## Instructions for the task
Go through the entries and count the lines with the string "date" in them. Give only that number.

[Stored data entries]
+++
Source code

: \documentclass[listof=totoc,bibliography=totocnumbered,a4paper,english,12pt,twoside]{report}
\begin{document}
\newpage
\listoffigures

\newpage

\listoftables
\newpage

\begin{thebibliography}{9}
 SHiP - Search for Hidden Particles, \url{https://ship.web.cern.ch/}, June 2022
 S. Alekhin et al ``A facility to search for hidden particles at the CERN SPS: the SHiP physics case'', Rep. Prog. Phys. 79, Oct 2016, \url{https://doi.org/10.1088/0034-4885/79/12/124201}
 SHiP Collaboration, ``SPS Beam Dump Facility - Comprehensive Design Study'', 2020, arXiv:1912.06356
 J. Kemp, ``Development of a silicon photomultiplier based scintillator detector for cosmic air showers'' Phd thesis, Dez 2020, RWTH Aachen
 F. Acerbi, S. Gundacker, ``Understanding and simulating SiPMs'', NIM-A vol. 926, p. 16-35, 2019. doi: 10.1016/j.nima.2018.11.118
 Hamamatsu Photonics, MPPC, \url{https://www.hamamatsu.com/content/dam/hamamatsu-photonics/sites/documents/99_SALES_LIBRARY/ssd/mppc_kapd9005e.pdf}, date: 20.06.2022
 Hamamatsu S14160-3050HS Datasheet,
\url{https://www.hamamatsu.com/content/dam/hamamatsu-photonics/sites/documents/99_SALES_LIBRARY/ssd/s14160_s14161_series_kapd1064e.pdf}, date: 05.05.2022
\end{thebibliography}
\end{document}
+++
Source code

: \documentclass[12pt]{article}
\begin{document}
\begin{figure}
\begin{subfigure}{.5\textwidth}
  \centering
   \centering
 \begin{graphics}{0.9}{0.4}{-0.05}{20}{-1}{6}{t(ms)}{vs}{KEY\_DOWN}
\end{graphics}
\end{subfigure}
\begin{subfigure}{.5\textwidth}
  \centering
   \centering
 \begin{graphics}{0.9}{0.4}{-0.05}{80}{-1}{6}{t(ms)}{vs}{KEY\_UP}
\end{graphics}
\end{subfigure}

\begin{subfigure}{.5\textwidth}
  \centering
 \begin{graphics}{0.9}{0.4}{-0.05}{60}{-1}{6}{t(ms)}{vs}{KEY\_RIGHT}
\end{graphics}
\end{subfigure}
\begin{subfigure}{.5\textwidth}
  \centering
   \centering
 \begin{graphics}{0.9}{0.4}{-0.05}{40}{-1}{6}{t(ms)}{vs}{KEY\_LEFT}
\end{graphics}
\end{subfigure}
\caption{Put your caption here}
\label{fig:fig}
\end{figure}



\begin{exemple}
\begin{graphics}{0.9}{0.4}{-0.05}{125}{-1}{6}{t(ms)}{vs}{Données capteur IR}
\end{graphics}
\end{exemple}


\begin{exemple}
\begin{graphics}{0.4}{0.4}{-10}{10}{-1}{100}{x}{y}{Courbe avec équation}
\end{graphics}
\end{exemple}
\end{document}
+++
## Final answer
2